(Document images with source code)
- - - -

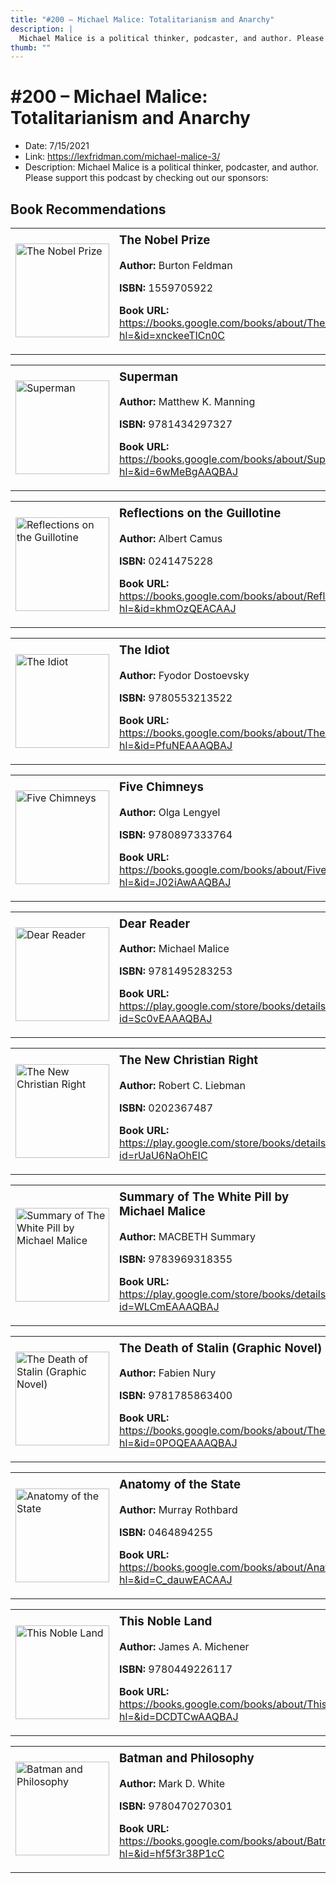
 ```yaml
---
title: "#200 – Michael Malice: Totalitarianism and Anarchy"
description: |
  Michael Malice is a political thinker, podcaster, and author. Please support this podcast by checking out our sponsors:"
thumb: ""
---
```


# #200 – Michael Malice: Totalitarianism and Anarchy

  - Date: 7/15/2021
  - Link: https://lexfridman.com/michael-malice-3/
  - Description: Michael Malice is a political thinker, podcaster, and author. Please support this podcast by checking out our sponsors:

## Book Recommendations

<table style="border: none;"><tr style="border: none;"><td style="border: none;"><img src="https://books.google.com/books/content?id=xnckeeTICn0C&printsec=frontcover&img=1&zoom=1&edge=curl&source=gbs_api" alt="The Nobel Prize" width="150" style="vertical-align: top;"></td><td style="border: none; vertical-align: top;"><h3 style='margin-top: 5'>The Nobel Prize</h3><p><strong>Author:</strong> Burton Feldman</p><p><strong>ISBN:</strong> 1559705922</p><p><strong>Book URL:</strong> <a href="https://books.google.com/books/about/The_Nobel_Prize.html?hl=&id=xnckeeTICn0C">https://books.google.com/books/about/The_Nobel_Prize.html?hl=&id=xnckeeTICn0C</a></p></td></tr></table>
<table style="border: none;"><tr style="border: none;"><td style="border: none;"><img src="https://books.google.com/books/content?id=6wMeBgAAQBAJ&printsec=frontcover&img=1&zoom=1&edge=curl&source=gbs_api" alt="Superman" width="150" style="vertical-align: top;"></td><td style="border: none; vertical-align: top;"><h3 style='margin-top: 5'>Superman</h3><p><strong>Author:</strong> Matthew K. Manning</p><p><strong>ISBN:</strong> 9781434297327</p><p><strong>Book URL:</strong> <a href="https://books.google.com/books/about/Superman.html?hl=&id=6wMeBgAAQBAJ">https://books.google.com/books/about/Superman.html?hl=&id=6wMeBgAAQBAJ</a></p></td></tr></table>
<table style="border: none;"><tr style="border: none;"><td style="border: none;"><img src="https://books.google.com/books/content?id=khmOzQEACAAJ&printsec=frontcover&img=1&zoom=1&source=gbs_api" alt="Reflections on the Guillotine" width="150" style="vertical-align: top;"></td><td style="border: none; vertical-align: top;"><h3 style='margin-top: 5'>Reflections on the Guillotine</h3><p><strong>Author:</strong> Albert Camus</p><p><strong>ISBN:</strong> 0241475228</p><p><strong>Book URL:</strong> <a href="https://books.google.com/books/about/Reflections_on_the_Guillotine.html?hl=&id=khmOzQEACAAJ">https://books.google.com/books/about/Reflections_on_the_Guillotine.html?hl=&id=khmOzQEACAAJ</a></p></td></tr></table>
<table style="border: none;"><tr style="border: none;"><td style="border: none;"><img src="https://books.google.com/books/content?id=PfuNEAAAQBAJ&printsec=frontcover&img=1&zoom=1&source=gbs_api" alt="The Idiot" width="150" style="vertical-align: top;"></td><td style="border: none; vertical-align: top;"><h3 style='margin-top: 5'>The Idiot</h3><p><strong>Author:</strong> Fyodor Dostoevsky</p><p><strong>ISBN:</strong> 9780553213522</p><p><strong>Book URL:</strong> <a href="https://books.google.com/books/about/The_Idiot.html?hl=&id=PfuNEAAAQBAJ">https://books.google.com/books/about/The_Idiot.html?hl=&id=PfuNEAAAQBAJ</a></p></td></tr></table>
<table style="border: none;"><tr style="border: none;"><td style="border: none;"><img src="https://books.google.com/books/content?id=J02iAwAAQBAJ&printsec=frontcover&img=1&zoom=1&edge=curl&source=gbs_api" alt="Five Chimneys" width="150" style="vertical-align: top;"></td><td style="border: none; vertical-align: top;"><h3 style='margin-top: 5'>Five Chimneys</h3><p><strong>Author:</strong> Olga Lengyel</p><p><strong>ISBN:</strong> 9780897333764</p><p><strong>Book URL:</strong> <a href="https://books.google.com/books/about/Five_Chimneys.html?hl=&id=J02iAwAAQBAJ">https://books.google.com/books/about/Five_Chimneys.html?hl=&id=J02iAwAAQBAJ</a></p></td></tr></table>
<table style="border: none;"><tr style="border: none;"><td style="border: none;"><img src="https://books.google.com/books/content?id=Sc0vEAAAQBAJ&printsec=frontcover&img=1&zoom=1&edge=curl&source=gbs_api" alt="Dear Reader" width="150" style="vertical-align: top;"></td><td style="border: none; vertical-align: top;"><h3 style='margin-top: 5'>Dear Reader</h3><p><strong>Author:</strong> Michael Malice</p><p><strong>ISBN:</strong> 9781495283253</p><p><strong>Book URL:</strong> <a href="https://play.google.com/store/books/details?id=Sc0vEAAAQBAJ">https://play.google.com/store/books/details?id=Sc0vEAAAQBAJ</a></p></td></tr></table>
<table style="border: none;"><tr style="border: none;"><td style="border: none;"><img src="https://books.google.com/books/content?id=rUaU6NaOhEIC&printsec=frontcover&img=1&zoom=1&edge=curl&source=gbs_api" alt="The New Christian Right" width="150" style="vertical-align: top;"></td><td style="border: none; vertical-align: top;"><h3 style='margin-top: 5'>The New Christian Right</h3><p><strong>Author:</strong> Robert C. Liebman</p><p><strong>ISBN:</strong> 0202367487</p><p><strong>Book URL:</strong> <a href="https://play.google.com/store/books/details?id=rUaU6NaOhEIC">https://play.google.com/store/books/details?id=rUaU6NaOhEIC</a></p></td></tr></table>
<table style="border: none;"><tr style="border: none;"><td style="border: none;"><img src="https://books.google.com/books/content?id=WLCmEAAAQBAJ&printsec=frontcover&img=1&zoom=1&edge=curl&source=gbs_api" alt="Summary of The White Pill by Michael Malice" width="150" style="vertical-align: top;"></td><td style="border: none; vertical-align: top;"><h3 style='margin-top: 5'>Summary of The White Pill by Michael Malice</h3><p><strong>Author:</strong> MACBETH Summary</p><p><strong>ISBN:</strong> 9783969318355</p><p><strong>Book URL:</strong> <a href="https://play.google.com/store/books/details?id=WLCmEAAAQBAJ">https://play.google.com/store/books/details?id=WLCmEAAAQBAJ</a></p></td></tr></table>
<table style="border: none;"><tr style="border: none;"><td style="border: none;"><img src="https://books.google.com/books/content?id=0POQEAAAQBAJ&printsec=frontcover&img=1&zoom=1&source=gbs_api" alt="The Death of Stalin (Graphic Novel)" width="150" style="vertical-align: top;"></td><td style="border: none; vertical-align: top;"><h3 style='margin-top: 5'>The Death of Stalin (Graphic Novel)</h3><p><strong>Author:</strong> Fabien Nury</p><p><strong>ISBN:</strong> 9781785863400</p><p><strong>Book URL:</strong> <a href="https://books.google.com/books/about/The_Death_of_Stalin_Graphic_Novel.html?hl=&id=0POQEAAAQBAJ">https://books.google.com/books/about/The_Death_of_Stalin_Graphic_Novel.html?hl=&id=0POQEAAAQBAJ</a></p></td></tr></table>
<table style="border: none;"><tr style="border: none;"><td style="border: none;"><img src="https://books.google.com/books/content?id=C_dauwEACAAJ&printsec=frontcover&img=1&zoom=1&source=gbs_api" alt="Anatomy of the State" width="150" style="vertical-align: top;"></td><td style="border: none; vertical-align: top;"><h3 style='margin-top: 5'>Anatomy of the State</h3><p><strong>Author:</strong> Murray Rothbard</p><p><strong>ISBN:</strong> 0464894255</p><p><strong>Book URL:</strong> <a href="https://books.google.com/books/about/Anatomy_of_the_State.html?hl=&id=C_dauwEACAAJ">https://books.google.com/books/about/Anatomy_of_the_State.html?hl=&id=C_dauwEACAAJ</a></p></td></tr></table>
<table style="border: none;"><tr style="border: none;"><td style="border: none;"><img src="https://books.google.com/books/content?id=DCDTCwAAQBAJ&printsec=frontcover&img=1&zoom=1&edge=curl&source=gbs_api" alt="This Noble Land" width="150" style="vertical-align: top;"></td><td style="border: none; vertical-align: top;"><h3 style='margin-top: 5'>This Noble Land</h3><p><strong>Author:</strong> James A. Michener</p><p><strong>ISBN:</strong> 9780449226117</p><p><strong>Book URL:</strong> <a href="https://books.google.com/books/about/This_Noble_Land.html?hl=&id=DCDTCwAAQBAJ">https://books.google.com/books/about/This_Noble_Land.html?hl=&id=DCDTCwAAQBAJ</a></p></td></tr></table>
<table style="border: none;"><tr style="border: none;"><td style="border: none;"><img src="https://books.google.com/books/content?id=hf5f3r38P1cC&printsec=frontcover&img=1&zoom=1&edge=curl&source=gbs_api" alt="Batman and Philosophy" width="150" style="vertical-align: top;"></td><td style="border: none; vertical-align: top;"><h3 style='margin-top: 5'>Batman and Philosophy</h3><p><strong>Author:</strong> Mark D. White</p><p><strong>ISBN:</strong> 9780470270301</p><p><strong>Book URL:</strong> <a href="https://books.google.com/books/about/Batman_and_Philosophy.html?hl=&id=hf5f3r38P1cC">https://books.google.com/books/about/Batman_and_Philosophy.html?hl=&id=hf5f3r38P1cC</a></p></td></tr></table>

- - - -

What do the lines above say from the one containing "# #200 – Michael" down to the one containing "## Book Recommendations"? Return them exactly, both end lines included, and only them.

# #200 – Michael Malice: Totalitarianism and Anarchy

  - Date: 7/15/2021
  - Link: https://lexfridman.com/michael-malice-3/
  - Description: Michael Malice is a political thinker, podcaster, and author. Please support this podcast by checking out our sponsors:

## Book Recommendations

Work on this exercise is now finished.